The Centre for Medical Humanities is a focus for interdisciplinary research involving a number of Departments. Major collaborative projects with English Studies have included two public lecture series, entitled ‘The Mind, Medicine and Literature: Madness and Creativity’ and ‘Flesh and Blood: The Body and the Arts’. Both resulted in books co-edited by the organisers of the lectures and published by Palgrave Macmillan: Madness and Creativity in Literature and Culture (ed. Jane Macnaughton and Corinne Saunders) and The Body and the Arts (ed. Jane Macnaughton, Ulrika Maude and Corinne Saunders). Members of the School of Medicine along with the Departments of English and Geography recently made a successful bid for a Wellcome Trust Strategic Award, which has allowed for extensive further development (including three full-time Senior Lectureships, three Doctoral Awards, Visiting Fellowships, Fellowships in the Creative Arts, and an extensive Outreach Programme concerning Arts in the Community). The Centre’s innovative research articulates a view of Medical Humanities as an integrated enquiry that is philosophical in spirit, involving the sustained attempt to understand the human side of medicine, including the individual and his/her experiences arising in relation to health, illness, suffering and disability. It explores, in short, the role that medical knowledge does, or should, play in shaping conceptions of human flourishing.

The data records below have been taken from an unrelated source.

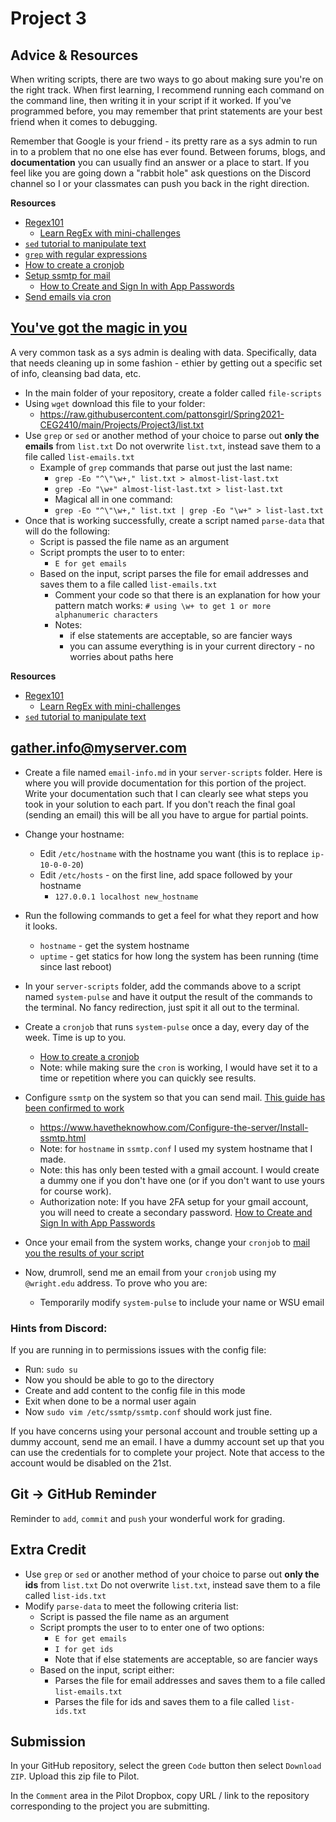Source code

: # Project 3

## Advice & Resources

When writing scripts, there are two ways to go about making sure you're on the right track.  When first learning, I recommend running each command on the command line, then writing it in your script if it worked.  If you've programmed before, you may remember that print statements are your best friend when it comes to debugging.

Remember that Google is your friend - its pretty rare as a sys admin to run in to a problem that no one else has ever found.  Between forums, blogs, and **documentation** you can usually find an answer or a place to start.  If you feel like you are going down a "rabbit hole" ask questions on the Discord channel so I or your classmates can push you back in the right direction.

**Resources**
- [Regex101](https://regex101.com/)
    - [Learn RegEx with mini-challenges](https://regexone.com/)
- [`sed` tutorial to manipulate text](https://www.digitalocean.com/community/tutorials/the-basics-of-using-the-sed-stream-editor-to-manipulate-text-in-linux)
- [`grep` with regular expressions](https://www.digitalocean.com/community/tutorials/using-grep-regular-expressions-to-search-for-text-patterns-in-linux)
- [How to create a cronjob](https://www.cyberciti.biz/faq/how-do-i-add-jobs-to-cron-under-linux-or-unix-oses/)
- [Setup ssmtp for mail](https://www.havetheknowhow.com/Configure-the-server/Install-ssmtp.html)
    - [How to Create and Sign In with App Passwords](https://support.google.com/accounts/answer/185833?hl=en&ctx=ch_DisplayUnlockCaptcha)
- [Send emails via cron](https://www.nixtutor.com/linux/sending-email-alerts-through-cron/)

## [You've got the magic in you](https://www.youtube.com/watch?v=DqMZ8TieXfU&ab_channel=puddles235)

A very common task as a sys admin is dealing with data.  Specifically, data that needs cleaning up in some fashion - ethier by getting out a specific set of info, cleansing bad data, etc.  

- In the main folder of your repository, create a folder called `file-scripts`
- Using `wget` download this file to your folder:
    - https://raw.githubusercontent.com/pattonsgirl/Spring2021-CEG2410/main/Projects/Project3/list.txt
- Use `grep` or `sed` or another method of your choice to parse out **only the emails** from `list.txt`  Do not overwrite `list.txt`, instead save them to a file called `list-emails.txt`
    - Example of `grep` commands that parse out just the last name:
        - `grep -Eo "^\"\w+," list.txt > almost-list-last.txt`
        - `grep -Eo "\w+" almost-list-last.txt > list-last.txt`
        - Magical all in one command:
        - `grep -Eo "^\"\w+," list.txt | grep -Eo "\w+" > list-last.txt`
- Once that is working successfully, create a script named `parse-data` that will do the following:
    - Script is passed the file name as an argument
    - Script prompts the user to to enter:
        - `E for get emails`
    - Based on the input, script parses the file for email addresses and saves them to a file called `list-emails.txt`
        - Comment your code so that there is an explanation for how your pattern match works: `# using \w+ to get 1 or more alphanumeric characters`
        - Notes:
            - if else statements are acceptable, so are fancier ways
            - you can assume everything is in your current directory - no worries about paths here


**Resources**
- [Regex101](https://regex101.com/)
    - [Learn RegEx with mini-challenges](https://regexone.com/)
- [`sed` tutorial to manipulate text](https://www.digitalocean.com/community/tutorials/the-basics-of-using-the-sed-stream-editor-to-manipulate-text-in-linux)


## gather.info@myserver.com

- Create a file named `email-info.md` in your `server-scripts` folder.  Here is where you will provide documentation for this portion of the project.  Write your documentation such that I can clearly see what steps you took in your solution to each part.  If you don't reach the final goal (sending an email) this will be all you have to argue for partial points.

- Change your hostname:
    - Edit `/etc/hostname` with the hostname you want (this is to replace `ip-10-0-0-20`)
    - Edit `/etc/hosts` - on the first line, add space followed by your hostname
        - `127.0.0.1 localhost new_hostname`
- Run the following commands to get a feel for what they report and how it looks.
    - `hostname` - get the system hostname
    - `uptime` - get statics for how long the system has been running (time since last reboot)
- In your `server-scripts` folder, add the commands above to a script named `system-pulse` and have it output the result of the commands to the terminal.  No fancy redirection, just spit it all out to the terminal.
- Create a `cronjob` that runs `system-pulse` once a day, every day of the week.  Time is up to you.
    - [How to create a cronjob](https://www.cyberciti.biz/faq/how-do-i-add-jobs-to-cron-under-linux-or-unix-oses/)
    - Note: while making sure the `cron` is working, I would have set it to a time or repetition where you can quickly see results.
- Configure `ssmtp` on the system so that you can send mail.  [This guide has been confirmed to work](https://www.havetheknowhow.com/Configure-the-server/Install-ssmtp.html)
    - https://www.havetheknowhow.com/Configure-the-server/Install-ssmtp.html
    - Note: for `hostname` in `ssmtp.conf` I used my system hostname that I made.
    - Note: this has only been tested with a gmail account.  I would create a dummy one if you don't have one (or if you don't want to use yours for course work).
    - Authorization note: If you have 2FA setup for your gmail account, you will need to create a secondary password.  [How to Create and Sign In with App Passwords](https://support.google.com/accounts/answer/185833?hl=en&ctx=ch_DisplayUnlockCaptcha)
- Once your email from the system works, change your `cronjob` to [mail you the results of your script](https://www.nixtutor.com/linux/sending-email-alerts-through-cron/)
- Now, drumroll, send me an email from your `cronjob` using my `@wright.edu` address.  To prove who you are:
    - Temporarily modify `system-pulse` to include your name or WSU email

### Hints from Discord:
If you are running in to permissions issues with the config file:
- Run: `sudo su`
- Now you should be able to go to the directory
- Create and add content to the config file in this mode
- Exit when done to be a normal user again
- Now `sudo vim /etc/ssmtp/ssmtp.conf` should work just fine.

If you have concerns using your personal account and trouble setting up a dummy account, send me an email.  I have a dummy account set up that you can use the credentials for to complete your project.  Note that access to the account would be disabled on the 21st.

## Git -> GitHub Reminder

Reminder to `add`, `commit` and `push` your wonderful work for grading.

## Extra Credit

- Use `grep` or `sed` or another method of your choice to parse out **only the ids** from `list.txt`  Do not overwrite `list.txt`, instead save them to a file called `list-ids.txt`
- Modify `parse-data` to meet the following criteria list:
    - Script is passed the file name as an argument
    - Script prompts the user to to enter one of two options:
        - `E for get emails`
        - `I for get ids`
        - Note that if else statements are acceptable, so are fancier ways
    - Based on the input, script either:
        - Parses the file for email addresses and saves them to a file called `list-emails.txt`
        - Parses the file for ids and saves them to a file called `list-ids.txt`

## Submission

In your GitHub repository, select the green `Code` button then select `Download ZIP`. Upload this zip file to Pilot.

In the `Comment` area in the Pilot Dropbox, copy URL / link to the repository corresponding to the project you are submitting.
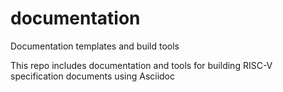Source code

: # documentation
Documentation templates and build tools

This repo includes documentation and tools for building RISC-V specification documents using Asciidoc
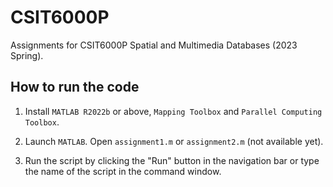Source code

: # CSIT6000P
Assignments for CSIT6000P Spatial and Multimedia Databases (2023 Spring).

## How to run the code

1. Install `MATLAB R2022b` or above, `Mapping Toolbox` and `Parallel Computing Toolbox`.

1. Launch `MATLAB`. Open `assignment1.m` or `assignment2.m` (not available yet).

1. Run the script by clicking the "Run" button in the navigation bar or type the name of the script in the command window.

Further information may be found at http://www.dur.ac.uk/cmh/
The Basil Bunting Poetry Centre (Director, Prof. Stephen Regan) is a unique and important archive of materials relating to twentieth-century poetry. The Centre provides a focus for research in twentieth-century poetry and poetics and has important links with regional and community poetry activities around Bunting, one of the most significant writers from the North-East. The Centre has developed close links at the regional level with northern writers' groups and other cultural organisations, and has international links with American and other overseas institutions. The Centre is planning: collaboration with the University of Sunderland on its Northern Writers project; collaboration with the SMARTlab Centre, St Martin's College (now University of the Arts, London) on producing poetry recordings and photographic images in digital form; the annual Basil Bunting Lecture. A series of readings, 'Poetry Aloud', is run in association with St Chad's College.
Research Seminars, Conferences and Lecture Series
The Department regularly hosts or co-hosts major international conferences, postgraduate conferences and public lecture series on topics such as: the arts and sciences of criticism; madness and creativity; the body in literature and the arts; the legacies of Charles Darwin; Romantic legacies and dialogues.
We publish an online postgraduate journal Postgraduate English, and run regular staff-postgraduate reading groups (on Joyce, Chaucer, Pynchon, Žižek) and research seminars. Recent speakers at these events have included: Gillian Beer, A.S. Byatt, Andrew Carpenter, Stephen Connor, Edward Larissey, Doris Lessing, David Lodge, P.D. James, Anthony Gormley, Christopher Norris, Jay Parini, Roy Porter, Raymond Tallis, Marina Warner and Stanley Wells.